START INPUT

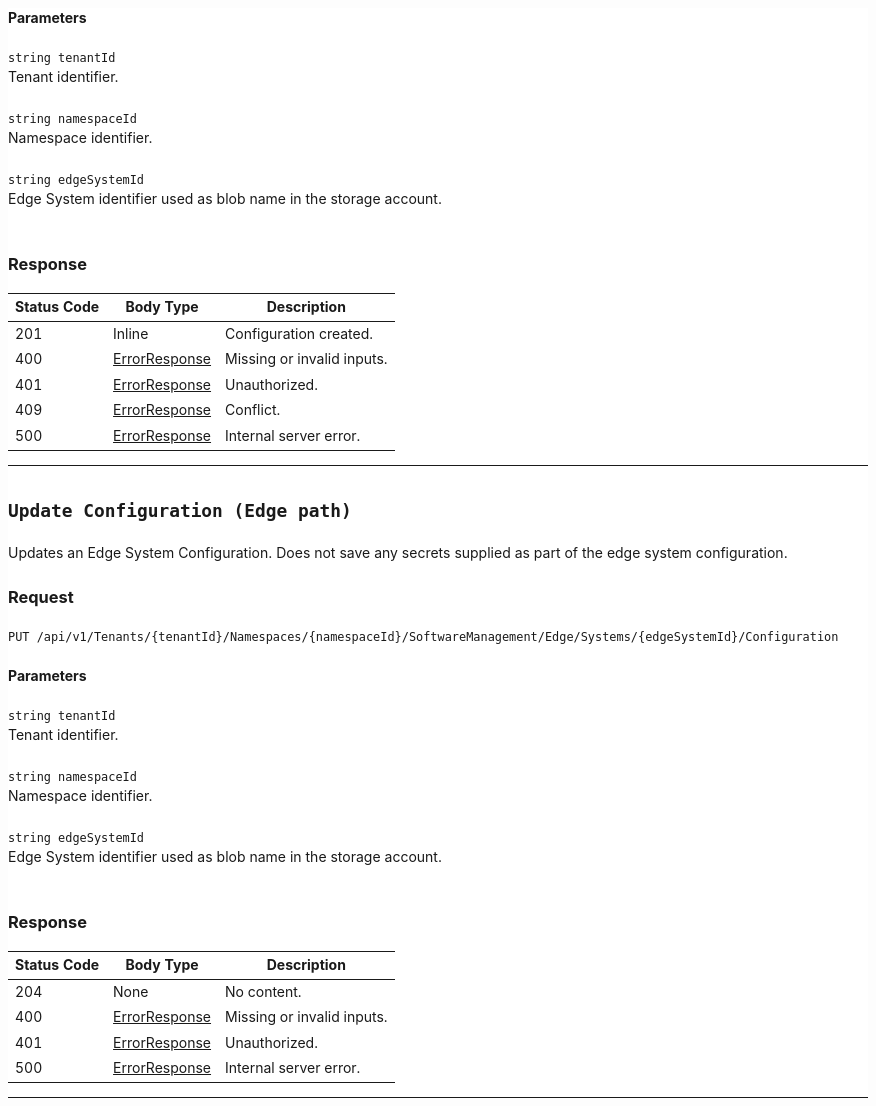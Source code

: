 <h4>Parameters</h4>

`string tenantId`
<br/>Tenant identifier.<br/><br/>`string namespaceId`
<br/>Namespace identifier.<br/><br/>`string edgeSystemId`
<br/>Edge System identifier used as blob name in the storage account.<br/><br/>

<h3>Response</h3>

|Status Code|Body Type|Description|
|---|---|---|
|201|Inline|Configuration created.|
|400|[ErrorResponse](#schemaerrorresponse)|Missing or invalid inputs.|
|401|[ErrorResponse](#schemaerrorresponse)|Unauthorized.|
|409|[ErrorResponse](#schemaerrorresponse)|Conflict.|
|500|[ErrorResponse](#schemaerrorresponse)|Internal server error.|

---

## `Update Configuration (Edge path)`

<a id="opIdConfiguration_Update Configuration (Edge path)"></a>

Updates an Edge System Configuration. Does not save any secrets supplied as part of the edge system configuration.

<h3>Request</h3>

```text 
PUT /api/v1/Tenants/{tenantId}/Namespaces/{namespaceId}/SoftwareManagement/Edge/Systems/{edgeSystemId}/Configuration
```

<h4>Parameters</h4>

`string tenantId`
<br/>Tenant identifier.<br/><br/>`string namespaceId`
<br/>Namespace identifier.<br/><br/>`string edgeSystemId`
<br/>Edge System identifier used as blob name in the storage account.<br/><br/>

<h3>Response</h3>

|Status Code|Body Type|Description|
|---|---|---|
|204|None|No content.|
|400|[ErrorResponse](#schemaerrorresponse)|Missing or invalid inputs.|
|401|[ErrorResponse](#schemaerrorresponse)|Unauthorized.|
|500|[ErrorResponse](#schemaerrorresponse)|Internal server error.|

---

END INPUT

EXERCISE DIRECTIONS
Output each of the lines above exactly, apart from the images.

ANSWER BOX
Source code

: <h4>Parameters</h4>

`string tenantId`
<br/>Tenant identifier.<br/><br/>`string namespaceId`
<br/>Namespace identifier.<br/><br/>`string edgeSystemId`
<br/>Edge System identifier used as blob name in the storage account.<br/><br/>

<h3>Response</h3>

|Status Code|Body Type|Description|
|---|---|---|
|201|Inline|Configuration created.|
|400|[ErrorResponse](#schemaerrorresponse)|Missing or invalid inputs.|
|401|[ErrorResponse](#schemaerrorresponse)|Unauthorized.|
|409|[ErrorResponse](#schemaerrorresponse)|Conflict.|
|500|[ErrorResponse](#schemaerrorresponse)|Internal server error.|

---

## `Update Configuration (Edge path)`

<a id="opIdConfiguration_Update Configuration (Edge path)"></a>

Updates an Edge System Configuration. Does not save any secrets supplied as part of the edge system configuration.

<h3>Request</h3>

```text 
PUT /api/v1/Tenants/{tenantId}/Namespaces/{namespaceId}/SoftwareManagement/Edge/Systems/{edgeSystemId}/Configuration
```

<h4>Parameters</h4>

`string tenantId`
<br/>Tenant identifier.<br/><br/>`string namespaceId`
<br/>Namespace identifier.<br/><br/>`string edgeSystemId`
<br/>Edge System identifier used as blob name in the storage account.<br/><br/>

<h3>Response</h3>

|Status Code|Body Type|Description|
|---|---|---|
|204|None|No content.|
|400|[ErrorResponse](#schemaerrorresponse)|Missing or invalid inputs.|
|401|[ErrorResponse](#schemaerrorresponse)|Unauthorized.|
|500|[ErrorResponse](#schemaerrorresponse)|Internal server error.|

---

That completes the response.